Cuando Joe Biden dijo el lunes que a Trump le está volviendo “literalmente loco” la derrota en las elecciones de 2020, el paralelismo con Feijóo fue casi automático. Un líder de derechas aparentemente desquiciado desde que vio que la suma no le daba para llegar a Moncloa. Capaz de saltarse las reglas escritas y no escritas de las formas democráticas que sean necesarias para alcanzar el lugar que considera que le ha sido arrebatado y que le corresponde por derecho propio.

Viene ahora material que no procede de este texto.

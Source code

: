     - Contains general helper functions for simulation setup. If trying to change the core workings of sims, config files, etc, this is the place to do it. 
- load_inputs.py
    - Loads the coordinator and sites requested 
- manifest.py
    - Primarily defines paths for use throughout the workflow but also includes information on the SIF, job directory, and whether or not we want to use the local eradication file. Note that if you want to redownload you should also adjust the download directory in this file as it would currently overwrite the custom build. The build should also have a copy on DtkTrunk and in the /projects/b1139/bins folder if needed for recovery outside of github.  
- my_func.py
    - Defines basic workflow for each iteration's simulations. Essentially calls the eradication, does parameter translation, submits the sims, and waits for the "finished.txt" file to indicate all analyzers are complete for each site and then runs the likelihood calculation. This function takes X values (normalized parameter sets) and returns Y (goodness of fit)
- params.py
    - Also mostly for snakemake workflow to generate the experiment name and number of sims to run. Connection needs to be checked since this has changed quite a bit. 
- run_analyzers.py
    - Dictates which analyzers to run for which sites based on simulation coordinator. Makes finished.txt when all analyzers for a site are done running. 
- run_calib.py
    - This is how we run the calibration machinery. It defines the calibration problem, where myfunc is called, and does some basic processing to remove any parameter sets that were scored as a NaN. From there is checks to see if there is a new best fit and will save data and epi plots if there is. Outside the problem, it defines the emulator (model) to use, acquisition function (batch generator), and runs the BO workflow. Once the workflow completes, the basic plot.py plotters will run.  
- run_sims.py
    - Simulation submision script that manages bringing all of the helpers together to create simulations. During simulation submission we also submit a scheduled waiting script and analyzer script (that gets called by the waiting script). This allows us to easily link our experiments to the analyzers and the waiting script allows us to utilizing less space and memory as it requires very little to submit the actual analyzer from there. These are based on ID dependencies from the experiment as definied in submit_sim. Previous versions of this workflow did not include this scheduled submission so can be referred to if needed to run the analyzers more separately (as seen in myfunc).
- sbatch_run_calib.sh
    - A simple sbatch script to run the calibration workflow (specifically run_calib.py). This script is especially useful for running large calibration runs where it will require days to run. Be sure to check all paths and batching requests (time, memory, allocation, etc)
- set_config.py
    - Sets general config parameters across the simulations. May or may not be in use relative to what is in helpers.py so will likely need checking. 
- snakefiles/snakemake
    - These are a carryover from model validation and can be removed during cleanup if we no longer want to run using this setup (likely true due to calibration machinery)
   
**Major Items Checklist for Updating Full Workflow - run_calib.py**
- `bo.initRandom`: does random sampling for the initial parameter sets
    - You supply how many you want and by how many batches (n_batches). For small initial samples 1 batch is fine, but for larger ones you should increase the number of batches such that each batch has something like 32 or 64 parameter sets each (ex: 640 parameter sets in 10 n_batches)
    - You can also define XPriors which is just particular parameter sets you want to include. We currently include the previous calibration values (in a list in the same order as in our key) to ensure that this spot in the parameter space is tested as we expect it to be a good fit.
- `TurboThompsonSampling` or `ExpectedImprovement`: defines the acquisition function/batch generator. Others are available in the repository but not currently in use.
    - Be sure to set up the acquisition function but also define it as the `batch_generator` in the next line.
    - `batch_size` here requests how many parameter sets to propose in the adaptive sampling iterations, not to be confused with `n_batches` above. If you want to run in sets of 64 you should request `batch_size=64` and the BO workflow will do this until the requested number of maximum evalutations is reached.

Lo fácil es decir que ambos políticos han perdido el juicio. Pero, por favor, no comparemos a quien padece una enfermedad mental con quienes desde la amoralidad dinamitan la convivencia a sabiendas de lo que hacen, con quienes abusan de su posición para manipular con falacias a la opinión pública. Desde la locura que todos padecemos en mayor o menor medida, es un insulto intolerable. No, ni el expresidente americano sufre manía persecutoria ni el líder de la Oposición, una psicopatía. 

Volverse loco no es consecuencia directa de perder el poder. Qué va. Es tan calumnioso como que los migrantes cometen más delitos o que los enfermos mentales matan más cuando solo se les pueden achacar entre un 3% y un 5% de los asesinatos frente al 95% perpetrados por gente de lo más cabal. 

Si hay que tener miedo de alguien es de los cuerdos amorales. Son los que diseñan estrategias de libro para prender fuego en distintos puntos como experimentados pirómanos, y cuentan con una red de colaboradores tan dispuestos como el mítico José Luis López Vázquez en Atraco a las tres: “Un admirador, un amigo, un esclavo, un siervo”. 

Los líderes políticos no están locos pero nos quieren como loquitos inofensivos que se manifiesten para subvertir un resultado electoral legal ayer o para pedir hoy la cabeza de la mujer de un presidente sin pruebas que lo avalen

Del tipo juez que justifica la presentación de pruebas insostenibles o tergiversa la ley sin miedo a acabar acusado de prevaricación, ya que, total, tendría que estar jubilado y prima dejar a una hija que pinta poco en el PP como acreedora de un favor enorme. Da igual que la credibilidad de la Justicia salga perjudicada, dinamitar la confianza desde dentro o lo que haga falta. Una práctica que Trump, como máximo ideólogo de una derecha antisistema, ha logrado imponer sin despeinarse en partidos que han mandado a paseo los principios.

Lo más sorprendente es que estos dirigentes hayan logrado que gente de bien, educada en sólidas creencias que incluyen la decencia o la misericordia y tienen grabados mandamientos como no darás falso testimonio ni mentirás, acepten que incumplir todos estos preceptos es tolerable. Cuesta creer que abandonen su fe tan fácilmente y acepten que personas que vienen de otros países y cambian el pañal a sus bebés o a sus padres son criminales en potencia por el simple hecho de no haber nacido en España, que a la mínima okuparán sus casas y les robarán sus trabajos en una multinacional. O que ahora defraudar a Hacienda esté bien visto, cuando ellos no lo han hecho nunca porque consideraban la honradez un valor inamovible. 

Los líderes políticos no están locos pero nos quieren como loquitos inofensivos que se manifiesten para subvertir un resultado electoral legal ayer o para pedir hoy la cabeza de la mujer de un presidente sin pruebas que lo avalen. Lo suficientemente chaladitos como para estar alineados sin preguntarse si es decente consentir que en Gaza hayan muertos en cinco meses más niños que en todas las guerras de los últimos cuatro años. Normal que convenga estar enajenado para elegir la papeleta de partidos que defienden la inmoralidad en sus programas para las elecciones europeas del próximo domingo. Lo que siempre se ha llamado hacerse el loco.